> WORK TASK
Print every line below exactly as written, but leave the pictures behind.

*** Opening RECORDS TO PROCESS ***

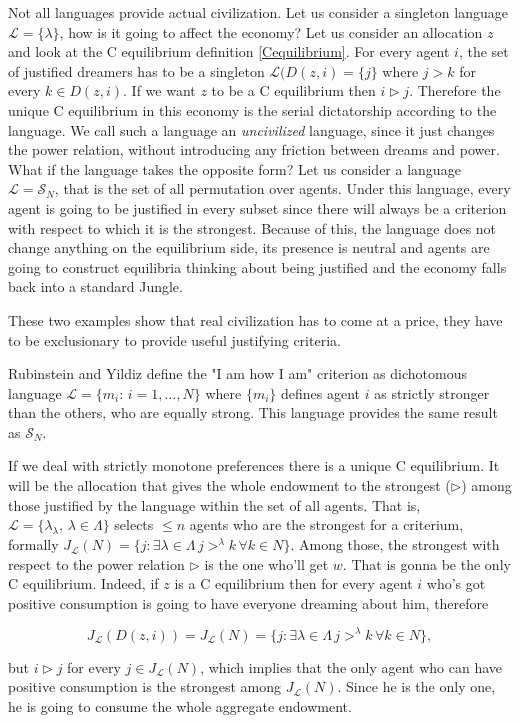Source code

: \begin{example}
    Not all languages provide actual civilization. Let us consider a singleton language $\mathcal{L}=\{\lambda\}$, how is it going to affect the economy? Let us consider an allocation $z$ and look at the C equilibrium definition \ref{Cequilibrium}. For every agent $i$, the set of justified dreamers has to be a singleton ${\mathcal{L}}(D(z,i)=\{j\}$ where $j>k$ for every $k\in D(z,i)$. If we want $z$ to be a C equilibrium then $i\triangleright j$. Therefore the unique C equilibrium in this economy is the serial dictatorship according to the language. We call such a language an \textit{uncivilized} language, since it just changes the power relation, without introducing any friction between dreams and power. What if the language takes the opposite form? Let us consider a language $\mathcal{L}=\mathcal{S}_N$, that is the set of all permutation over agents.  Under this language, every agent is going to be justified in every subset since there will always be a criterion with respect to which it is the strongest. Because of this, the language does not change anything on the equilibrium side, its presence is neutral and agents are going to construct equilibria thinking about being justified and the economy falls back into a standard Jungle.

    These two examples show that real civilization has to come at a price, they have to be exclusionary to provide useful justifying criteria.
\end{example}

Rubinstein and Yildiz define the "I am how I am" criterion as dichotomous language $\mathcal{L}=\{m_i:\,i=1,\dots,N\}$ where $\{m_i\}$ defines agent $i$ as strictly stronger than the others, who are equally strong. This language provides the same result as $\mathcal{S}_N$. 

\begin{example}
    If we deal with strictly monotone preferences there is a unique C equilibrium. It will be the allocation that gives the whole endowment to the strongest ($\triangleright$) among those justified by the language within the set of all agents. That is, $\mathcal{L}=\{\lambda_{\lambda},\,\lambda\in\Lambda\}$ selects $\leq n$ agents who are the strongest for a criterium, formally $J_{\mathcal{L}}(N)=\{j:\exists \lambda\in\Lambda\,j>^{\lambda}k\,\forall k\in N\}$. Among those, the strongest with respect to the power relation $\triangleright$ is the one who'll get $w$. That is gonna be the only C equilibrium. Indeed, if $z$ is a C equilibrium then for every agent $i$ who's got positive consumption is going to have everyone dreaming about him, therefore
    
    \[J_{\mathcal{L}}(D(z,i))=J_{\mathcal{L}}(N)=\{j:\exists \lambda\in\Lambda\,j>^{\lambda}k\,\forall k\in N\},\]

    but $i\triangleright j$ for every $j\in J_{\mathcal{L}}(N)$, which implies that the only agent who can have positive consumption is the strongest among $J_{\mathcal{L}}(N)$. Since he is the only one, he is going to consume the whole aggregate endowment.
\end{example}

*** Closing RECORDS TO PROCESS ***

> REPLY TO THE EXERCISE
Source code

: \begin{example}
    Not all languages provide actual civilization. Let us consider a singleton language $\mathcal{L}=\{\lambda\}$, how is it going to affect the economy? Let us consider an allocation $z$ and look at the C equilibrium definition \ref{Cequilibrium}. For every agent $i$, the set of justified dreamers has to be a singleton ${\mathcal{L}}(D(z,i)=\{j\}$ where $j>k$ for every $k\in D(z,i)$. If we want $z$ to be a C equilibrium then $i\triangleright j$. Therefore the unique C equilibrium in this economy is the serial dictatorship according to the language. We call such a language an \textit{uncivilized} language, since it just changes the power relation, without introducing any friction between dreams and power. What if the language takes the opposite form? Let us consider a language $\mathcal{L}=\mathcal{S}_N$, that is the set of all permutation over agents.  Under this language, every agent is going to be justified in every subset since there will always be a criterion with respect to which it is the strongest. Because of this, the language does not change anything on the equilibrium side, its presence is neutral and agents are going to construct equilibria thinking about being justified and the economy falls back into a standard Jungle.

    These two examples show that real civilization has to come at a price, they have to be exclusionary to provide useful justifying criteria.
\end{example}

Rubinstein and Yildiz define the "I am how I am" criterion as dichotomous language $\mathcal{L}=\{m_i:\,i=1,\dots,N\}$ where $\{m_i\}$ defines agent $i$ as strictly stronger than the others, who are equally strong. This language provides the same result as $\mathcal{S}_N$. 

\begin{example}
    If we deal with strictly monotone preferences there is a unique C equilibrium. It will be the allocation that gives the whole endowment to the strongest ($\triangleright$) among those justified by the language within the set of all agents. That is, $\mathcal{L}=\{\lambda_{\lambda},\,\lambda\in\Lambda\}$ selects $\leq n$ agents who are the strongest for a criterium, formally $J_{\mathcal{L}}(N)=\{j:\exists \lambda\in\Lambda\,j>^{\lambda}k\,\forall k\in N\}$. Among those, the strongest with respect to the power relation $\triangleright$ is the one who'll get $w$. That is gonna be the only C equilibrium. Indeed, if $z$ is a C equilibrium then for every agent $i$ who's got positive consumption is going to have everyone dreaming about him, therefore
    
    \[J_{\mathcal{L}}(D(z,i))=J_{\mathcal{L}}(N)=\{j:\exists \lambda\in\Lambda\,j>^{\lambda}k\,\forall k\in N\},\]

    but $i\triangleright j$ for every $j\in J_{\mathcal{L}}(N)$, which implies that the only agent who can have positive consumption is the strongest among $J_{\mathcal{L}}(N)$. Since he is the only one, he is going to consume the whole aggregate endowment.
\end{example}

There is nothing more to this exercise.